Anders Breivik, au tribunal d'Oslo le 19 avril 2012, au quatrième jour de son procès.
Anders Breivik, au tribunal d'Oslo le 19 avril 2012, au quatrième jour de son procès. - REUTERS/Stoyan Nenov

Julien Ménielle

«Tu es un tueur! Va au diable, va en enfer!» Le frère d'une des victimes du massacre d'Utoya, en Norvège, a craqué ce vendredi au procès d'Anders Behring Breivik. Après la lecture des rapports d'autopsies de six jeunes tués à bout portant sur l'île norvégienne, l'homme, un Irakien, a hurlé et jeté une chaussure en direction de l'accusé, sans l'atteindre, révèle ce vendredi le quotidien Aftenposten.

«Si quelqu'un veut me jeter quelque chose dessus, qu'il le fasse sur moi»

«Tu as tué mon frère!», a ajouté l'homme, selon le site norvégien VG, qui publie même une photo de la chaussure utilisée comme projectile. Projectile qui n'a cependant pas touché l'accusé mais seulement son avocate. «Heureusement que ce n'était qu'une chaussure», a réagi cette dernière. «Si quelqu'un veut me jeter quelque chose dessus, qu'il le fasse sur moi quand j'entre ou je sors, pas sur mon avocat», a lancé Breivik à l'assistance.

L'incident, très applaudi, a toutefois entraîné une suspension de séance. L'homme a été évacué de la salle d'audience. Deux heures et demie plus tard, interrogé aux urgences d'Oslo par Aftenposten, il raconte qu'il est venu spécialement d'Irak pour le procès. «Mon frère a été tué sur Utoya. Il était seul en Norvège, sans famille. Le tueur a pris sa vie. Et il a ruiné ma vie et de la famille», a-t-il expliqué, très calme.

«Je voulais juste passer un message au tueur»

Au moment de lancer sa chaussure, après avoir crié, son regard et celui de Breivik se sont croisés. «J'ai réalisé qu'il avait compris mon message», a-t-il affirmé à l'Aftenposten.
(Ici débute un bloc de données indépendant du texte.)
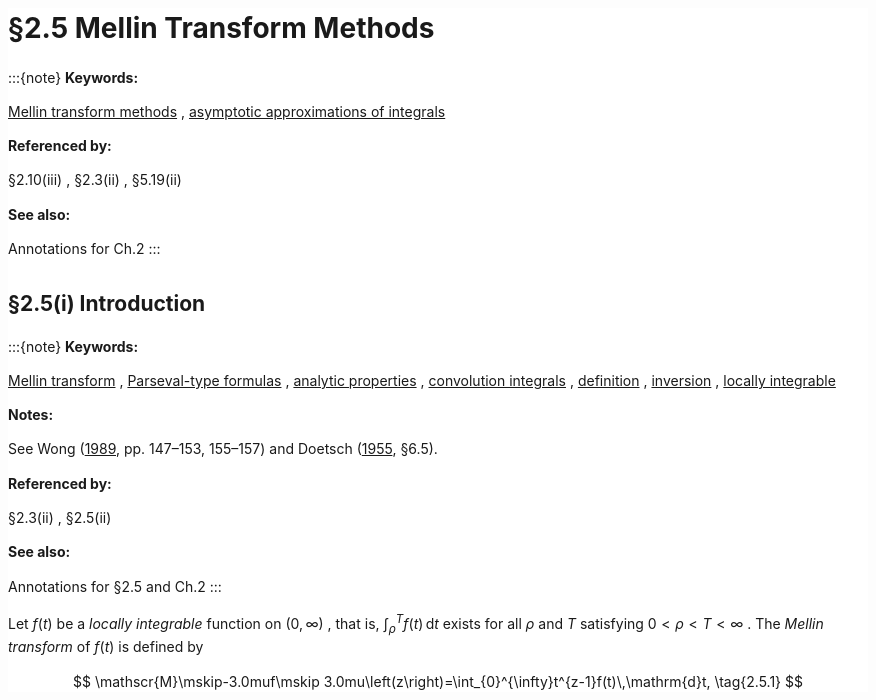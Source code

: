 # §2.5 Mellin Transform Methods

:::{note}
**Keywords:**

[Mellin transform methods](http://dlmf.nist.gov/search/search?q=Mellin%20transform%20methods) , [asymptotic approximations of integrals](http://dlmf.nist.gov/search/search?q=asymptotic%20approximations%20of%20integrals)

**Referenced by:**

§2.10(iii) , §2.3(ii) , §5.19(ii)

**See also:**

Annotations for Ch.2
:::


## §2.5(i) Introduction

:::{note}
**Keywords:**

[Mellin transform](http://dlmf.nist.gov/search/search?q=Mellin%20transform) , [Parseval-type formulas](http://dlmf.nist.gov/search/search?q=Parseval-type%20formulas) , [analytic properties](http://dlmf.nist.gov/search/search?q=analytic%20properties) , [convolution integrals](http://dlmf.nist.gov/search/search?q=convolution%20integrals) , [definition](http://dlmf.nist.gov/search/search?q=definition) , [inversion](http://dlmf.nist.gov/search/search?q=inversion) , [locally integrable](http://dlmf.nist.gov/search/search?q=locally%20integrable)

**Notes:**

See Wong ([1989](./bib/W.html#bib2438 "Asymptotic Approximations of Integrals"), pp. 147–153, 155–157) and Doetsch ([1955](./bib/D.html#bib676 "Handbuch der Laplace-Transformation. Bd. II. Anwendungen der Laplace-Transformation. 1. Abteilung"), §6.5).

**Referenced by:**

§2.3(ii) , §2.5(ii)

**See also:**

Annotations for §2.5 and Ch.2
:::

Let $f(t)$ be a *locally integrable* function on $(0,\infty)$ , that is, $\int_{\rho}^{T}f(t)\,\mathrm{d}t$ exists for all $\rho$ and $T$ satisfying $0<\rho<T<\infty$ . The *Mellin transform* of $f(t)$ is defined by


<a id="E1"></a>
$$
\mathscr{M}\mskip-3.0muf\mskip 3.0mu\left(z\right)=\int_{0}^{\infty}t^{z-1}f(t)\,\mathrm{d}t, \tag{2.5.1}
$$

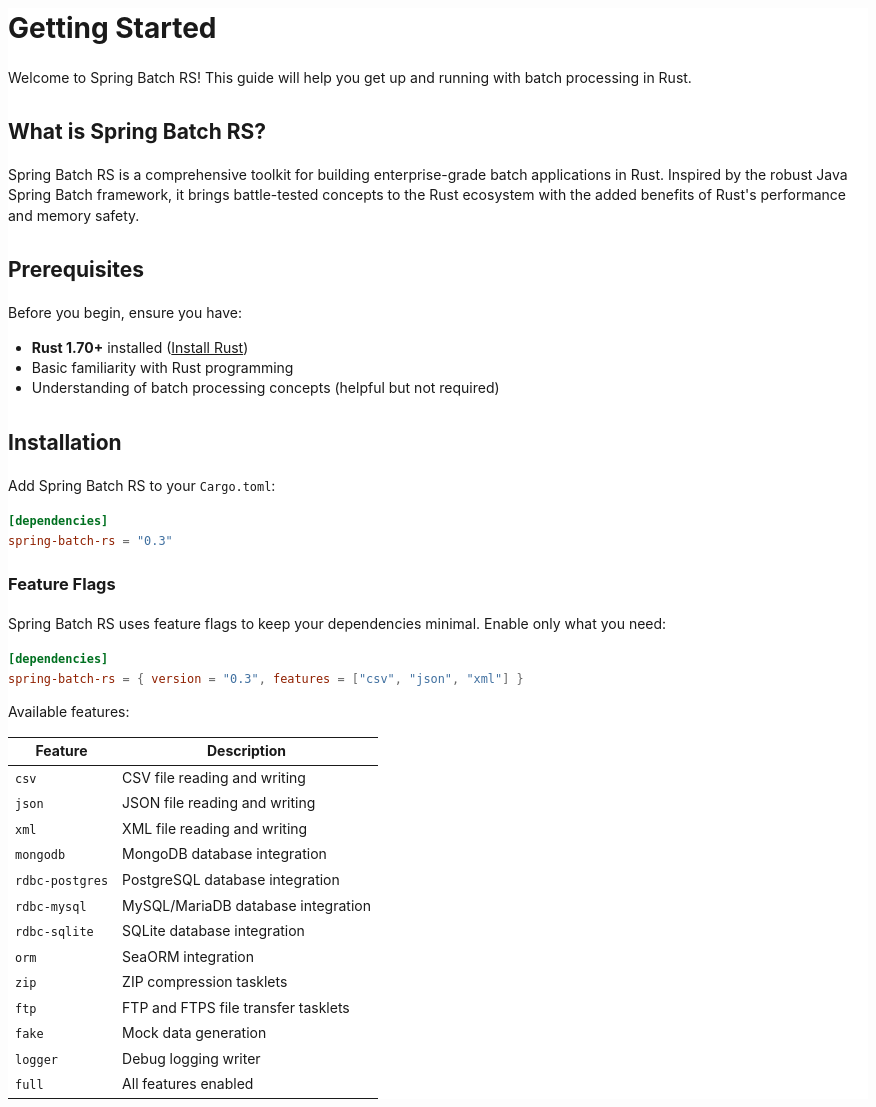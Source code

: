# Getting Started

Welcome to Spring Batch RS! This guide will help you get up and running with batch processing in Rust.

## What is Spring Batch RS?

Spring Batch RS is a comprehensive toolkit for building enterprise-grade batch applications in Rust. Inspired by the robust Java Spring Batch framework, it brings battle-tested concepts to the Rust ecosystem with the added benefits of Rust's performance and memory safety.

## Prerequisites

Before you begin, ensure you have:

- **Rust 1.70+** installed ([Install Rust](https://rustup.rs/))
- Basic familiarity with Rust programming
- Understanding of batch processing concepts (helpful but not required)

## Installation

Add Spring Batch RS to your `Cargo.toml`:

```toml
[dependencies]
spring-batch-rs = "0.3"
```

### Feature Flags

Spring Batch RS uses feature flags to keep your dependencies minimal. Enable only what you need:

```toml
[dependencies]
spring-batch-rs = { version = "0.3", features = ["csv", "json", "xml"] }
```

Available features:

| Feature         | Description                         |
| --------------- | ----------------------------------- |
| `csv`           | CSV file reading and writing        |
| `json`          | JSON file reading and writing       |
| `xml`           | XML file reading and writing        |
| `mongodb`       | MongoDB database integration        |
| `rdbc-postgres` | PostgreSQL database integration     |
| `rdbc-mysql`    | MySQL/MariaDB database integration  |
| `rdbc-sqlite`   | SQLite database integration         |
| `orm`           | SeaORM integration                  |
| `zip`           | ZIP compression tasklets            |
| `ftp`           | FTP and FTPS file transfer tasklets |
| `fake`          | Mock data generation                |
| `logger`        | Debug logging writer                |
| `full`          | All features enabled                |
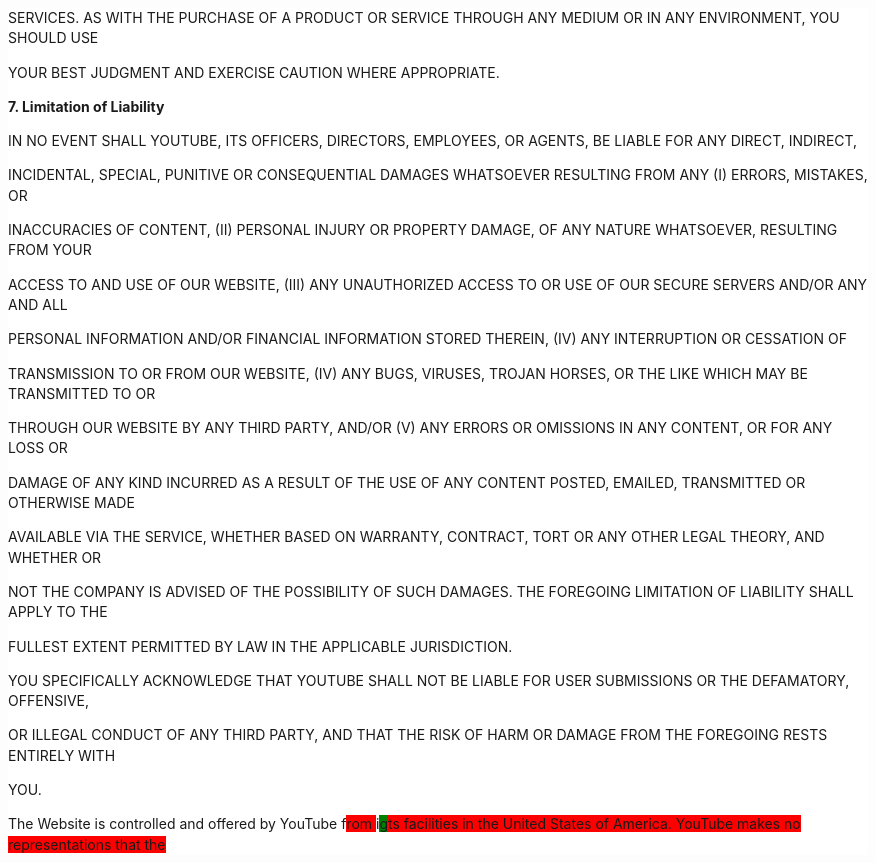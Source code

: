 
SERVICES. AS WITH THE PURCHASE OF A PRODUCT OR SERVICE THROUGH ANY MEDIUM OR IN ANY ENVIRONMENT, YOU SHOULD USE


YOUR BEST JUDGMENT AND EXERCISE CAUTION WHERE APPROPRIATE. 


**7. Limitation of Liability** 


IN NO EVENT SHALL YOUTUBE, ITS OFFICERS, DIRECTORS, EMPLOYEES, OR AGENTS, BE LIABLE FOR ANY DIRECT, INDIRECT,


INCIDENTAL, SPECIAL, PUNITIVE OR CONSEQUENTIAL DAMAGES WHATSOEVER RESULTING FROM ANY (I) ERRORS, MISTAKES, OR


INACCURACIES OF CONTENT, (II) PERSONAL INJURY OR PROPERTY DAMAGE, OF ANY NATURE WHATSOEVER, RESULTING FROM YOUR


ACCESS TO AND USE OF OUR WEBSITE, (III) ANY UNAUTHORIZED ACCESS TO OR USE OF OUR SECURE SERVERS AND/OR ANY AND ALL


PERSONAL INFORMATION AND/OR FINANCIAL INFORMATION STORED THEREIN, (IV) ANY INTERRUPTION OR CESSATION OF


TRANSMISSION TO OR FROM OUR WEBSITE, (IV) ANY BUGS, VIRUSES, TROJAN HORSES, OR THE LIKE WHICH MAY BE TRANSMITTED TO OR


THROUGH OUR WEBSITE BY ANY THIRD PARTY, AND/OR (V) ANY ERRORS OR OMISSIONS IN ANY CONTENT, OR FOR ANY LOSS OR


DAMAGE OF ANY KIND INCURRED AS A RESULT OF THE USE OF ANY CONTENT POSTED, EMAILED, TRANSMITTED OR OTHERWISE MADE


AVAILABLE VIA THE SERVICE, WHETHER BASED ON WARRANTY, CONTRACT, TORT OR ANY OTHER LEGAL THEORY, AND WHETHER OR


NOT THE COMPANY IS ADVISED OF THE POSSIBILITY OF SUCH DAMAGES. THE FOREGOING LIMITATION OF LIABILITY SHALL APPLY TO THE


FULLEST EXTENT PERMITTED BY LAW IN THE APPLICABLE JURISDICTION. 


YOU SPECIFICALLY ACKNOWLEDGE THAT YOUTUBE SHALL NOT BE LIABLE FOR USER SUBMISSIONS OR THE DEFAMATORY, OFFENSIVE,


OR ILLEGAL CONDUCT OF ANY THIRD PARTY, AND THAT THE RISK OF HARM OR DAMAGE FROM THE FOREGOING RESTS ENTIRELY WITH


YOU. 


The Website is controlled and offered by YouTub</span>e f<span style="background-color: red;">rom </span>i<span style="background-color: green;">g</span><span style="background-color: red;">ts facilities in the United States of America. YouTube makes no representations that the
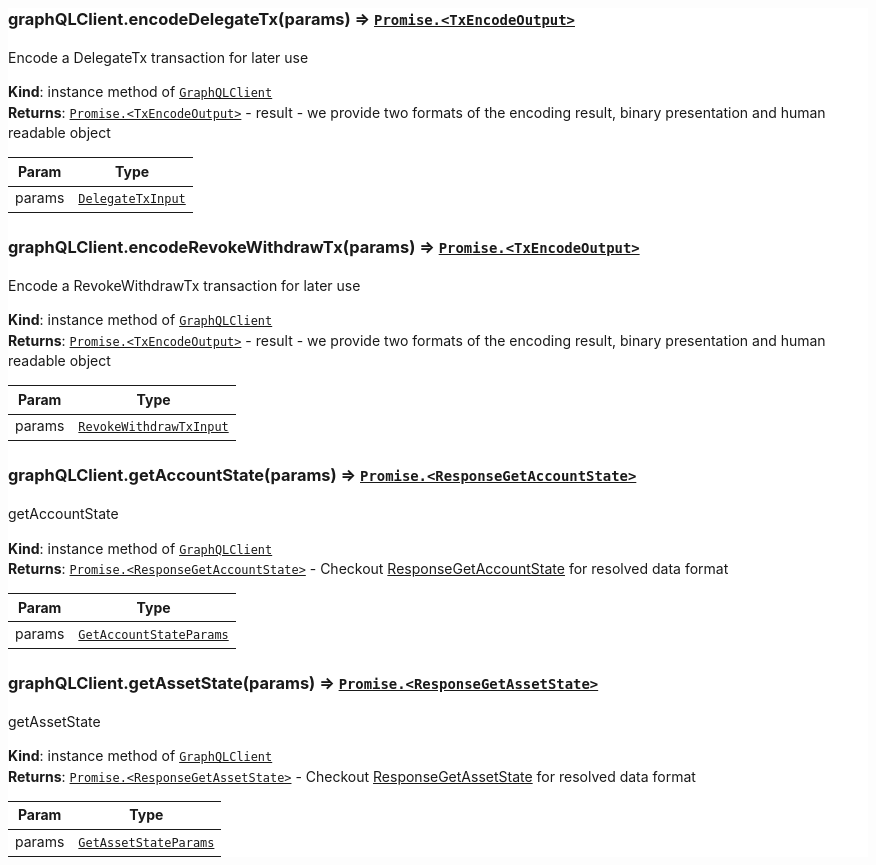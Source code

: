 ### graphQLClient.encodeDelegateTx(params) ⇒ [`Promise.<TxEncodeOutput>`](#GraphQLClient.TxEncodeOutput)

Encode a DelegateTx transaction for later use

**Kind**: instance method of [`GraphQLClient`](#GraphQLClient)  
**Returns**: [`Promise.<TxEncodeOutput>`](#GraphQLClient.TxEncodeOutput) - result - we provide two formats of the encoding result, binary presentation and human readable object  

| Param  | Type                                                |
| ------ | --------------------------------------------------- |
| params | [`DelegateTxInput`](#GraphQLClient.DelegateTxInput) |

### graphQLClient.encodeRevokeWithdrawTx(params) ⇒ [`Promise.<TxEncodeOutput>`](#GraphQLClient.TxEncodeOutput)

Encode a RevokeWithdrawTx transaction for later use

**Kind**: instance method of [`GraphQLClient`](#GraphQLClient)  
**Returns**: [`Promise.<TxEncodeOutput>`](#GraphQLClient.TxEncodeOutput) - result - we provide two formats of the encoding result, binary presentation and human readable object  

| Param  | Type                                                            |
| ------ | --------------------------------------------------------------- |
| params | [`RevokeWithdrawTxInput`](#GraphQLClient.RevokeWithdrawTxInput) |

### graphQLClient.getAccountState(params) ⇒ [`Promise.<ResponseGetAccountState>`](#GraphQLClient.ResponseGetAccountState)

getAccountState

**Kind**: instance method of [`GraphQLClient`](#GraphQLClient)  
**Returns**: [`Promise.<ResponseGetAccountState>`](#GraphQLClient.ResponseGetAccountState) - Checkout [ResponseGetAccountState](#GraphQLClient.ResponseGetAccountState) for resolved data format  

| Param  | Type                                                            |
| ------ | --------------------------------------------------------------- |
| params | [`GetAccountStateParams`](#GraphQLClient.GetAccountStateParams) |

### graphQLClient.getAssetState(params) ⇒ [`Promise.<ResponseGetAssetState>`](#GraphQLClient.ResponseGetAssetState)

getAssetState

**Kind**: instance method of [`GraphQLClient`](#GraphQLClient)  
**Returns**: [`Promise.<ResponseGetAssetState>`](#GraphQLClient.ResponseGetAssetState) - Checkout [ResponseGetAssetState](#GraphQLClient.ResponseGetAssetState) for resolved data format  

| Param  | Type                                                        |
| ------ | ----------------------------------------------------------- |
| params | [`GetAssetStateParams`](#GraphQLClient.GetAssetStateParams) |
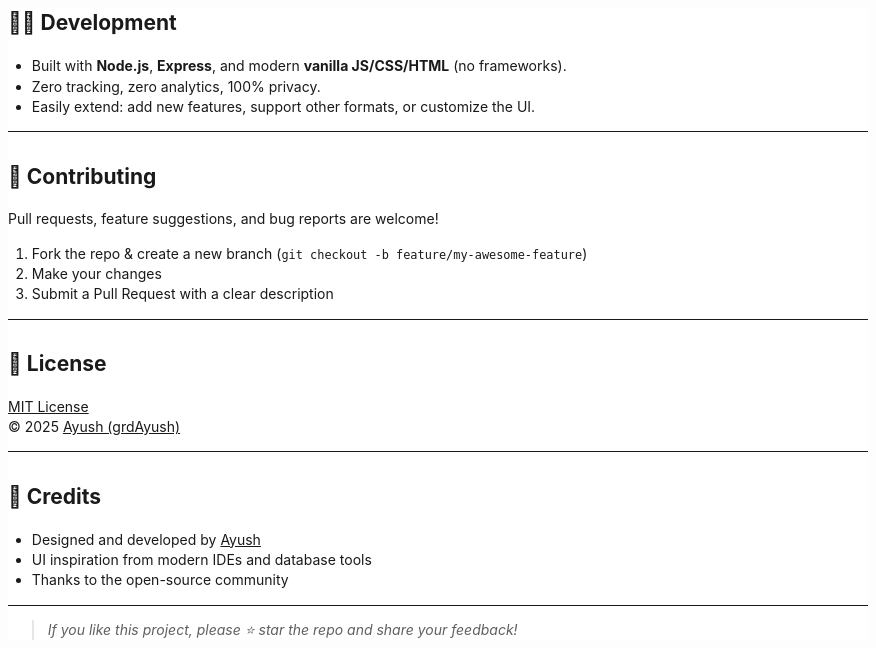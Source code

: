 
## 🧑‍💻 Development

- Built with **Node.js**, **Express**, and modern **vanilla JS/CSS/HTML** (no frameworks).
- Zero tracking, zero analytics, 100% privacy.
- Easily extend: add new features, support other formats, or customize the UI.

---

## 🤝 Contributing

Pull requests, feature suggestions, and bug reports are welcome!

1. Fork the repo & create a new branch (`git checkout -b feature/my-awesome-feature`)
2. Make your changes
3. Submit a Pull Request with a clear description

---

## 📄 License

[MIT License](./LICENSE)  
© 2025 [Ayush (grdAyush)](https://github.com/grdAyush)

---

## 🙏 Credits

- Designed and developed by [Ayush](https://github.com/grdAyush)
- UI inspiration from modern IDEs and database tools
- Thanks to the open-source community

---

> _If you like this project, please ⭐ star the repo and share your feedback!_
L'homme se souvient avoir ensuite été applaudi par les personnes présnetes à l'audience. «J'ai réalisé que j'avais fait la bonne chose (...) et que j'ai fait ce que beaucoup voulaient faire», a-t-il indiqué au quotidien, précisant s'être calmé rapidement. «Je vais parler à un psychologue, a-t-il conclu. Mais il n'y a pas de problème avec moi. Je voulais juste passer un message au tueur.»

C'est le premier incident de ce type depuis le début du procès, selon l'Aftenposten. Par le passé, George W. Bush, mais aussi Dominique Strauss-Kahn ou le Premier ministre chinois avaient également été la cible d'attaques à la chaussure.